Juvenile Huntington’s Disease

While adult Huntington’s disease focuses mainly on movement problems, the childhood version involves other psychological issues that result in behavioral problems as well. The neurological bases of the disease stem from either degenerative areas of the brain or improper development. According to Jack Oliver & Kenneth Dewhurst (1969), the child develops normally and then “becomes clumsy, ataxic, dysarthric, and mentally backward” (455). While hereditary transfer of the disease is found in adults, many adolescent cases go unnoticed. Often times, these cases go on without being properly diagnosed. Only a small portion of all Huntingon’s disease cases are attributed to early on set with children (NiH, 2011). This disease also has profound effects on the life of the child. For instance, stiff limbs and seizures were common in tow out of three children under thirteen years of age diagnosed with the disease (Oliver & Dewhurst, 1969). This affects the child’s further development as well as their early social interactions.

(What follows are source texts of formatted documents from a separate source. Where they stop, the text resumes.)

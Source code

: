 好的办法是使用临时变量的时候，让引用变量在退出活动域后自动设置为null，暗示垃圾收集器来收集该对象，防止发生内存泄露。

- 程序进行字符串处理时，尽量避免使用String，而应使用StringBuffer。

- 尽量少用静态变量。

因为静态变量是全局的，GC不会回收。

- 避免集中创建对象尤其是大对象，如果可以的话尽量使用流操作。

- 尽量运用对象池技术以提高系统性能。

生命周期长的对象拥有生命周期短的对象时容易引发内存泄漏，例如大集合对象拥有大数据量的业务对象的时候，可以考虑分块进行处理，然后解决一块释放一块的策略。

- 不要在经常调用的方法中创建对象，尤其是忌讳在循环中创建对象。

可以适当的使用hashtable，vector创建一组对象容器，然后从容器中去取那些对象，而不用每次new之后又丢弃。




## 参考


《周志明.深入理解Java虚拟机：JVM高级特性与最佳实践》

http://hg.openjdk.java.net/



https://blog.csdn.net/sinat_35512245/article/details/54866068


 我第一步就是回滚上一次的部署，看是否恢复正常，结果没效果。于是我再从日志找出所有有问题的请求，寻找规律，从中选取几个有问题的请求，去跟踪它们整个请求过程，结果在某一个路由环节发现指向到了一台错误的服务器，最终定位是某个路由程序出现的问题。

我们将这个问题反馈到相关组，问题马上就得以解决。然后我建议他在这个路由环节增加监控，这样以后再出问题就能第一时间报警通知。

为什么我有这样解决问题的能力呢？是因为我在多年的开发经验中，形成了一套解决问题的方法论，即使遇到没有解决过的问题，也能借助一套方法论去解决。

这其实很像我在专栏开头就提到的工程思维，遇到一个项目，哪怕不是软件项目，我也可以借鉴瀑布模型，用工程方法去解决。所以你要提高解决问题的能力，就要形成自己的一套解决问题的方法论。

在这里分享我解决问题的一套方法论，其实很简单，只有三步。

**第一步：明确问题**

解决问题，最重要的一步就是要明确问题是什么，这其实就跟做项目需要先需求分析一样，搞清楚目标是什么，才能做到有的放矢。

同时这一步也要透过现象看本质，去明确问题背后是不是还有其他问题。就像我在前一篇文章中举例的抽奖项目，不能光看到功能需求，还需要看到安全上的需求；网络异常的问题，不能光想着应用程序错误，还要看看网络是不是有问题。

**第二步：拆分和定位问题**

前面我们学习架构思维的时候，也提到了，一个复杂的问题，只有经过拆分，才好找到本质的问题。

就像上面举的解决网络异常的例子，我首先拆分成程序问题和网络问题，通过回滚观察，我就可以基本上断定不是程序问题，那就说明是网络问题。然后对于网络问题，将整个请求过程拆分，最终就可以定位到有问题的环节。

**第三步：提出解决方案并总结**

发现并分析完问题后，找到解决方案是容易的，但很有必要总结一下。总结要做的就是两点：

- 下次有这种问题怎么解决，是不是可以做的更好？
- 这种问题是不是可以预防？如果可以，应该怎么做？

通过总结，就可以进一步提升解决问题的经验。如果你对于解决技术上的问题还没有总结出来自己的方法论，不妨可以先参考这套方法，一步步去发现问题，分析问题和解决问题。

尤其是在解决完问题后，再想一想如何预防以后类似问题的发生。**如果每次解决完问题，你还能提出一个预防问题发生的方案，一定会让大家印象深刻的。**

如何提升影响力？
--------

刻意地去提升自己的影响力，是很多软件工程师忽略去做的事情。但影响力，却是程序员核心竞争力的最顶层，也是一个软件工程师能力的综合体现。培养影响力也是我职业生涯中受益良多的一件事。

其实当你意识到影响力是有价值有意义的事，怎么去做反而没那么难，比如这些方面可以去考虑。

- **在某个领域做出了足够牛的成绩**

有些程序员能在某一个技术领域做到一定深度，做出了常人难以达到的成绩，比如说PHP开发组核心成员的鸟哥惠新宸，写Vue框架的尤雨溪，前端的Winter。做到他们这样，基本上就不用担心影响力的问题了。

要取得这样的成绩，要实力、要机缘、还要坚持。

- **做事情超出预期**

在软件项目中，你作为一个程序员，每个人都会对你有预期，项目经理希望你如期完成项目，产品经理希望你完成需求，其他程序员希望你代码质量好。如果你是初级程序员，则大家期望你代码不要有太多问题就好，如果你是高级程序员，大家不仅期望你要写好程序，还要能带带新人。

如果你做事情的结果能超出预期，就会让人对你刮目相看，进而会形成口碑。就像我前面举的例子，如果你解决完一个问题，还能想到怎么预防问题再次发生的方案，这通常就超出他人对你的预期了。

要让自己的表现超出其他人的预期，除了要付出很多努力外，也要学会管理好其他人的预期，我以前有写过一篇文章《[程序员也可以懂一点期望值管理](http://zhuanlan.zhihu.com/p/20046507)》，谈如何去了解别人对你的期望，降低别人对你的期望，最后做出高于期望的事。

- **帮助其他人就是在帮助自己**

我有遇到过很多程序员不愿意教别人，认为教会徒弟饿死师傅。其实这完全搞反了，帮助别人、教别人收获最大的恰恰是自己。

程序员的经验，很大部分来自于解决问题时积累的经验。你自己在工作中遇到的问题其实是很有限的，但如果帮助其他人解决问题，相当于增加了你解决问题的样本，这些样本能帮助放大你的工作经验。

Generally, children tend to be immature and pay little attention to normal rules of society (relative to other children of that age). This surely impedes normal socialization and cognitive development. 

While Huntington’s disease is most widely found within adulthood between the ages of thirty and forty, children as early as three year old show symptoms. The disease begins to become noticeable depending on how severe it is. For example, if the genetic mutation is extremely serious, then the symptoms begin to emerge at a younger age. However, most individuals with moderate mutation of the gene can live to be seventy or eighty years old without any active symptoms.

Since the genetic cause is a mutation called the “CAG repeat expansion,” the defect is based on how serious the genetic encoding error was. For example, within the fourth chromosome, there is a string of DNA called CAG that repeats ten to thirty five times for normal people (Huntington Society of Canada, 2000). However, with children with Huntington’s Disease, there are fifty to sixty (or more) repeats in the genetic code and thus the symptoms show up relatively early (HSC, 2000). This disease is mainly spread through genetics. The child of a victim usually has a 50% chance of acquiring it as well (NiH, 2011). Since it is not clearly understood what the CAG gene is supposed to do normally, it is difficult to pinpoint exactly (if any) behaviors antagonize it. 

While there is no cure for the disease, there are a variety of methods to help the patient alleviate the symptoms and live a normal life. Since much of our behavior is controlled by dopamine levels in the brain, “dopamine blockers may help reduce abnormal behaviors and movements” (NiH, 2011). Unfortunately, as the disease progresses and gets worse, the patient will eventually need to be held under twenty four hour supervision. Finally, most patients commit suicide after suffering from depression because the disease is highly degenerative (NiH, 2011). Therefore, since there is no cure or effective treatment, those suffering with the juvenile version of Huntington’s disease must rely on close family for support and closure. 

For support, treatment and information, the Huntington Society of Canada is a major institution located on 151 Frederick Street, Suite 400, Kitchener, Ontario N2H 2M2. Their phone number is 1-800-998-7398. Another location in the United States is the Huntington’s Disease Society of America, which is located on 505 Eight Avenue, Suite 902, New York, NY 10018. Their phone number is 1-800-345-HDSA (4372).

My humble opinion regarding this condition is that it is difficult for the families in terms of coping. Since parents know that their children will die within fifteen years, it must be a very emotionally overwhelming experience. Also, since the patient gets worse without hope of reversal, it is also sad. If my child had this defect, I would be extremely discouraged to know that I will most likely outlive my child. I would probably suffer from depression and seek out psychological help for possible depression. Surely, if my child had this disease, it would change my lifestyle because I would be focused on being a caregiver. Since they would need constant supervision and such, I would make sacrifices with my job and social life until my child died. Moreover, I would have to raise money because the cost of medical expenses would be very high. All in all, my lifestyle would have to be selfless and focus on my child solely.

References

Huntington Society of Canada. (2000, January 1). Juvenile Huntington Disease: A Resource for Families, Health Professionals and Caregivers. Juvenile Huntington's. Retrieved September 17, 2011, from http://www.hdac.org/caregiving/pdf/juvenilehd.pdf

National Institute of Health. (2011, April 11). Huntington's Disease - PubMed Health. Retrieved September 16, 2011, from www.ncbi.nlm.nih.gov/pubmedhealth/PMH0001775/

Oliver, J., & Dewhurst, K. (1969). Childhood and adolescent forms of Huntington's disease. Journal of Neurology, Neurosurgery and Psychiatry, 32(1), 455-459.